In a new wrinkle on CNN on Tuesday, Republicans in Las Vegas were asked to debate basically one issue — terrorism. If you were hoping to see candidates well versed in foreign policy and national security, the results were … not encouraging. There was a little substance, along with a whole lot of mush.
But for now, the horse race.
It’s been a while since the candidates last met (Nov. 10), and the nomination contest has sorted itself out quite a bit. Donald Trump is still the polling leader. Ted Cruz is now first in Iowa polls and second nationally, and appears well on his way to consolidating support from party actors who are social conservatives and perhaps all of those who are most conservative. Marco Rubio is third in the polls, but is the only real coalition-style candidate in the race, and as such is picking up support from elected officials and other party actors.
So the first question is: Did this debate allow any of the others to break through? Jeb Bush tried by taking on Trump, and Bush will probably get a fair amount of publicity from that. They butted heads over at least two extended periods, and this time Bush wasn’t a clear loser. Which doesn’t mean it will help in the polls. He’s improving, but he’s still not especially good at these things, and doesn’t quite seem to know who his intended audience might be. He has not yet adapted to a world in which Republicans don’t simply default to the nearest Bush.
As for the rest, maybe Chris Christie was able to sustain a bit of momentum in New Hampshire. If there was a sound bite that either conservative media or the “neutral” press will run with, I didn’t notice it — from him or any of the others, in the main event or the kiddie table debate. If anyone is poised to surge, it won’t be this debate that started it.
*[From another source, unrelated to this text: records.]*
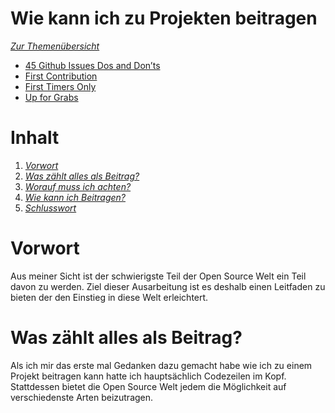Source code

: Wie kann ich zu Projekten beitragen
===================================

*[Zur Themenübersicht](../themen.md)*

- [45 Github Issues Dos and Don’ts](https://hackernoon.com/45-github-issues-dos-and-donts-dfec9ab4b612)
- [First Contribution](https://github.com/Roshanjossey/first-contributions)
- [First Timers Only](https://github.com/search?q=label:first-timers-only&state=open&type=Issues)
- [Up for Grabs](https://up-for-grabs.net/#/)



Inhalt
=
1. *[Vorwort](#Vorwort)*
2. *[Was zählt alles als Beitrag?](#Beitrag)*
3. *[Worauf muss ich achten?](#Worauf)*
4. *[Wie kann ich Beitragen?](#Wie?)*
5. *[Schlusswort](#Schluss)*


Vorwort
=
Aus meiner Sicht ist der schwierigste Teil der Open Source Welt ein Teil davon zu werden. Ziel dieser Ausarbeitung ist es deshalb einen Leitfaden zu bieten der den Einstieg in diese Welt erleichtert. 

Was zählt alles als Beitrag?
=
Als ich mir das erste mal Gedanken dazu gemacht habe wie ich zu einem Projekt beitragen kann hatte ich hauptsächlich Codezeilen im Kopf. Stattdessen bietet die Open Source Welt jedem die Möglichkeit auf verschiedenste Arten beizutragen.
Trump was mostly subdued this time, and as always he disappeared when real policy questions were on the table. His interest is really engaged only when the conversation turns to him. Among other things, Trump’s answer to a question late in the debate made it clear he knows nothing about the U.S. nuclear weapons arsenal, which in bygone years would have been a major gaffe by a presidential candidate.
Cruz is quick on his feet and knows how to speak to a conservative audience. For his first debate as a potential target, he did fine. However, if Rubio wants to set up a dividing line to portray Cruz as a “dove” (or isolationist) alongside Rand Paul, the evening couldn’t have worked out better. During the matinee debate, Lindsey Graham constantly lumped Paul and Cruz together, and in prime time Paul repeatedly jumped in to take Cruz’s side. If Rubio is correct about where the Republican Party is, he’s going to pick up a lot of support from Republican foreign policy professionals.
Rubio did nothing to spark any progress in the polls, but also nothing to scare party actors away from continuing their slow march toward him. In previous contests, it’s been a good bet that where the bulk of the party actors are, the voters will eventually follow. Rubio also, for whatever it’s worth, does actually demonstrate knowledge about foreign policy and national security (or at least substantive talking points). Whether the policies he advocates are good ideas or not, he doesn’t settle for repeating that the U.S. strategy should be “winning,” and he doesn’t pretend that saying a few magic words will defeat Islamic State.
As for Wolf Blitzer and the other moderators: They did a good job of pushing for substance, and that’s all we can ask.